TASK REQUIREMENTS: This exercise asks for every line of the material that contains the word "stuff".

PROVIDED MATERIAL:
════════════════

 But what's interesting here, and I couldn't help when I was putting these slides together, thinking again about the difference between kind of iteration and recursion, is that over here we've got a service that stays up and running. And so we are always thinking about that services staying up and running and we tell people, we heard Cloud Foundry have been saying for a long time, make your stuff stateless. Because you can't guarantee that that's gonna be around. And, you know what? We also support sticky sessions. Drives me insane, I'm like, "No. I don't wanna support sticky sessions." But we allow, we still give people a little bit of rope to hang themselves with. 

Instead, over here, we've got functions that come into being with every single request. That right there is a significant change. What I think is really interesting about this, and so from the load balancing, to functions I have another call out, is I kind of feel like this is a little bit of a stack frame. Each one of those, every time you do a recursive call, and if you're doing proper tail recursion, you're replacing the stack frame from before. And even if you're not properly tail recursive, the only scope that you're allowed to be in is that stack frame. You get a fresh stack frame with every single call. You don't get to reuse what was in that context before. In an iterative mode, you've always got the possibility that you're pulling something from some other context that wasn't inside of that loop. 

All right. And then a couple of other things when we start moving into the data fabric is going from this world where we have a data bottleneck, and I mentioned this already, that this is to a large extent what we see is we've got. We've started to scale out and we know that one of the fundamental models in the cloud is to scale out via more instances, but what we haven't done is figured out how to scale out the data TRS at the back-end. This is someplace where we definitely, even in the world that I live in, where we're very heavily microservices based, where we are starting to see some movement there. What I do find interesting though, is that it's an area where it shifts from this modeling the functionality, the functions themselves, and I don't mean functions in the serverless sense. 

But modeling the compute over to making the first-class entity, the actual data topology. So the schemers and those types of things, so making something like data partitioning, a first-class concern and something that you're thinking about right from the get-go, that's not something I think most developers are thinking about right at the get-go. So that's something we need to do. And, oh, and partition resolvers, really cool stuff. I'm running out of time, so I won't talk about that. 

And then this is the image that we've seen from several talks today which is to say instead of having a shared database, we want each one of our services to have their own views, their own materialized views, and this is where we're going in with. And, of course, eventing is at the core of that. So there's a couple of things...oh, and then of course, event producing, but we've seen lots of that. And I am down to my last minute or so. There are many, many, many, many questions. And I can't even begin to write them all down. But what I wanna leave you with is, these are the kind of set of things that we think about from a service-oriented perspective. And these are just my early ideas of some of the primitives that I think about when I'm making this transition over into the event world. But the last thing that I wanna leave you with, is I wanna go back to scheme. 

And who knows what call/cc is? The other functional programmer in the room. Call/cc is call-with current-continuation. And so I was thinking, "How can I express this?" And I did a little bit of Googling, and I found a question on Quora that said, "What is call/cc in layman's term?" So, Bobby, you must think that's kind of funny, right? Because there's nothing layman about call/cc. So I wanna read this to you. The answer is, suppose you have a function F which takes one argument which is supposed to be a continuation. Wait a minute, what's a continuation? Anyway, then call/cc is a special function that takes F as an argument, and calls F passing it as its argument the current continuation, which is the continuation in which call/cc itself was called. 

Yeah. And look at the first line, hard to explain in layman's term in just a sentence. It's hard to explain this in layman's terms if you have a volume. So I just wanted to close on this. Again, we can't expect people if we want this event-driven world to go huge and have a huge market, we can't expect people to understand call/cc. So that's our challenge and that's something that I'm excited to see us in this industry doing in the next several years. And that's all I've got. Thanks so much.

════════════════

TASK OUTPUT:
 But what's interesting here, and I couldn't help when I was putting these slides together, thinking again about the difference between kind of iteration and recursion, is that over here we've got a service that stays up and running. And so we are always thinking about that services staying up and running and we tell people, we heard Cloud Foundry have been saying for a long time, make your stuff stateless. Because you can't guarantee that that's gonna be around. And, you know what? We also support sticky sessions. Drives me insane, I'm like, "No. I don't wanna support sticky sessions." But we allow, we still give people a little bit of rope to hang themselves with. 
But modeling the compute over to making the first-class entity, the actual data topology. So the schemers and those types of things, so making something like data partitioning, a first-class concern and something that you're thinking about right from the get-go, that's not something I think most developers are thinking about right at the get-go. So that's something we need to do. And, oh, and partition resolvers, really cool stuff. I'm running out of time, so I won't talk about that. 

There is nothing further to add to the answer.